That’s because black students remain underrepresented in a variety of Ph.D. programs. Even trickier, experts agree, is getting more black students to stay in academe after they earn their Ph.D.s., given climate concerns and the fact that they are also in demand elsewhere, including the much better paying corporate world. So any successful diversity plan, those experts say, will involve not only bringing more black faculty members to campus, but also address the climate issues that will influence whether they stay there.

“Getting to a certain percentage of black faculty by a certain time is a tough road,” said Kimberly Griffin, an associate professor of higher education at the University of Maryland at College Park and co-author of several studies that shed light on the choices of early-career academics of color. “Especially when we're talking about doubling or tripling a population. Increases that significant often require more faculty lines either through retirements and other departures or the creation of new lines, which requires funding” that institutions may not have.

And while that “doesn't mean that it shouldn't be a goal by any means,” Griffin added, “I worry about narrow strategies that focus on short-term recruitment and hiring.”

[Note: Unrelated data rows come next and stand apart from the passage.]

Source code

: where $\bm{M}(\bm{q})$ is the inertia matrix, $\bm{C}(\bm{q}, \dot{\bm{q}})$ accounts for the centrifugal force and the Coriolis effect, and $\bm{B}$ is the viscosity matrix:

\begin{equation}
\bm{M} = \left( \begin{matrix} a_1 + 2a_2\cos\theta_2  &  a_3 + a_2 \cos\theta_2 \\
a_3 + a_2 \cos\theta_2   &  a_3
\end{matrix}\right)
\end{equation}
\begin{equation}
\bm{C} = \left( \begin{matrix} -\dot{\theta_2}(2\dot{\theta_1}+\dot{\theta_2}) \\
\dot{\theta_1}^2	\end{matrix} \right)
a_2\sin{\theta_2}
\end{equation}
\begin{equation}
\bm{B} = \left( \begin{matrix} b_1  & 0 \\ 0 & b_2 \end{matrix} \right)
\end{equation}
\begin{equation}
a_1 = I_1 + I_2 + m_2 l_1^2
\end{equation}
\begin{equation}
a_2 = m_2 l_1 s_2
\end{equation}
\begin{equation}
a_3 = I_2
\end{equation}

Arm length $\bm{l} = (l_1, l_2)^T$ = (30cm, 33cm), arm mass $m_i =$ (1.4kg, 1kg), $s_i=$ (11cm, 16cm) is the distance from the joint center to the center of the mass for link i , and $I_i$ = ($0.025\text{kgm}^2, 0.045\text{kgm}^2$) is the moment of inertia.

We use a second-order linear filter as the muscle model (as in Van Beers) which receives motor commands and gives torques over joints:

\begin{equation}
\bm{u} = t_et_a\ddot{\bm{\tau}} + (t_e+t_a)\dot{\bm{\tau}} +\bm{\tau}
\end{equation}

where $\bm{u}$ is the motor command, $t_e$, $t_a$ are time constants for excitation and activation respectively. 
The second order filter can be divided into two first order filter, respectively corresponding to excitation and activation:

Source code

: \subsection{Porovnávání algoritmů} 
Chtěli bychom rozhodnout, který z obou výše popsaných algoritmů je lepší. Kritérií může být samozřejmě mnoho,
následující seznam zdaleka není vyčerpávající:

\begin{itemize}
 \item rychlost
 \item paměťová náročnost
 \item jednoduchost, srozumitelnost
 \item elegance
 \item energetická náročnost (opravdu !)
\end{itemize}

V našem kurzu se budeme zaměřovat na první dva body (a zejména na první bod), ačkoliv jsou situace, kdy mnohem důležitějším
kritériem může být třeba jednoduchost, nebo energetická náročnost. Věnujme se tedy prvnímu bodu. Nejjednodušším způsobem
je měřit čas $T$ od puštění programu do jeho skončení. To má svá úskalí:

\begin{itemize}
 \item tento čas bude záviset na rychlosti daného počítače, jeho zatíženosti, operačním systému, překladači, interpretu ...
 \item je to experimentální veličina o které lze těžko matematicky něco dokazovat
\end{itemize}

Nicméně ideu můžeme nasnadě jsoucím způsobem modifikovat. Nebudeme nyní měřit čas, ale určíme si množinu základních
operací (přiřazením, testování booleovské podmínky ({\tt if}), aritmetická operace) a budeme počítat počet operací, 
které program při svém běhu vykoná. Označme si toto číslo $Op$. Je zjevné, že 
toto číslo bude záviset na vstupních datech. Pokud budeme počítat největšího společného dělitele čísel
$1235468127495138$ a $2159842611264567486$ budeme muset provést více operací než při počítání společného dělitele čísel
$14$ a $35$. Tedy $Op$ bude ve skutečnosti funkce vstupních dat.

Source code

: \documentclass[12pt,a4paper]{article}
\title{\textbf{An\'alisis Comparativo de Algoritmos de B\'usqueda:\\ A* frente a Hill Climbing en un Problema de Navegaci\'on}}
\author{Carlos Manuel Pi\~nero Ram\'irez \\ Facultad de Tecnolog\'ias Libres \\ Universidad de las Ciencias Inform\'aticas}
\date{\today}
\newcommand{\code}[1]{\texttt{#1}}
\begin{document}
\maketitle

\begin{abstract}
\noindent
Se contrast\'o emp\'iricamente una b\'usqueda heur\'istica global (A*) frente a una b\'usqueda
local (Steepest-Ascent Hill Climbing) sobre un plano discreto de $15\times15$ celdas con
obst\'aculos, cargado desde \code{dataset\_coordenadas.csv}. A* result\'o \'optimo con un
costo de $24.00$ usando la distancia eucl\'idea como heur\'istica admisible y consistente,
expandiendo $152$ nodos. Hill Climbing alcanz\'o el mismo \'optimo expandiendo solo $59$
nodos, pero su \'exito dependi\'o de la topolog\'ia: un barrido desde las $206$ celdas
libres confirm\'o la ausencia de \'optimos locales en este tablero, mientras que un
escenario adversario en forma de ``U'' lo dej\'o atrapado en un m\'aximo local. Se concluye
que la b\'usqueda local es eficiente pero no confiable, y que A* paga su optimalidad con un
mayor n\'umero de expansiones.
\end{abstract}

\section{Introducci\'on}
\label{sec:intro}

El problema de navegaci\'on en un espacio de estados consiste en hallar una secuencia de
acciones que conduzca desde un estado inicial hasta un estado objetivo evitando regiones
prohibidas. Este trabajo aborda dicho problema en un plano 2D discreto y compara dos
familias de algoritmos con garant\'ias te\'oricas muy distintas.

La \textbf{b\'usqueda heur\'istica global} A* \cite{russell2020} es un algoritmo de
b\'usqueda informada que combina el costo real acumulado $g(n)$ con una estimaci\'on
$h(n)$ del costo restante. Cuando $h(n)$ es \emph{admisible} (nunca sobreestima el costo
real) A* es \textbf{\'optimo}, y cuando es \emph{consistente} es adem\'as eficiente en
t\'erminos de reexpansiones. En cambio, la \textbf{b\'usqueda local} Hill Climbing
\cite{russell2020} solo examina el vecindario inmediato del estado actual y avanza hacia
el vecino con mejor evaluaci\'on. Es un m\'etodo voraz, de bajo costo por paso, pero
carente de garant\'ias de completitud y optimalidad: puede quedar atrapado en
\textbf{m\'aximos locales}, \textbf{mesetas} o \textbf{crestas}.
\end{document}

The university facing the biggest diversity demand is also ground zero for the recent protests about race, and the treatment of black students in particular. Students at the University of Missouri at Columbia have called on administrators to increase the share of black faculty members to 10 percent by 2017-18, roughly mirroring the share of black undergraduates (8 percent). Campus activists and others outside Mizzou say students need more professors who reflect an increasingly diverse student body, and that the academy itself benefits from a greater range of perspectives.

Mizzou hasn’t yet formally responded to that demand. A university spokesperson said it was under discussion. Data suggest it would be difficult. Mizzou’s faculty is currently 3 percent black, according to 2013 data from the National Center for Education Statistics’ Integrated Postsecondary Education Data System, meaning that it would have to more than triple its share of black professors within about two years.

If Mizzou somehow did meet that goal, it would be way ahead of most of its peers, since just 6 percent of faculty members nationwide are black. Averages are even lower in Mizzou’s immediate peer group, the Southeastern Conference: of 14 universities, just two -- the University of Alabama and the University of Mississippi -- meet the national average of 6 percent black faculty. Mizzou fares worst, but the group average is just 4 percent. A wider analysis by the Associated Press found that no state’s flagship public university campus had a black faculty population approaching 10 percent, and that only a few topped 5 percent. Most campuses were between 2 and 4 percent.

Numerous other colleges and universities have received similar but more general student demands for faculty diversity in recent weeks -- meaning that students want to see change but haven’t cited a specific percentage. In response to the student protests on its campus, Yale University announced a $50 million initiative to fund the hiring of faculty members from historically underrepresented groups. The provost’s office will provide $25 million, and the individual schools and colleges doing the hiring will match an additional $25 million.

That approach is similar to one taken by the University of Pennsylvania in 2011, in which the central administration pledged $50 million for faculty diversity hiring and other initiatives. That amount was to be matched by individual colleges and schools.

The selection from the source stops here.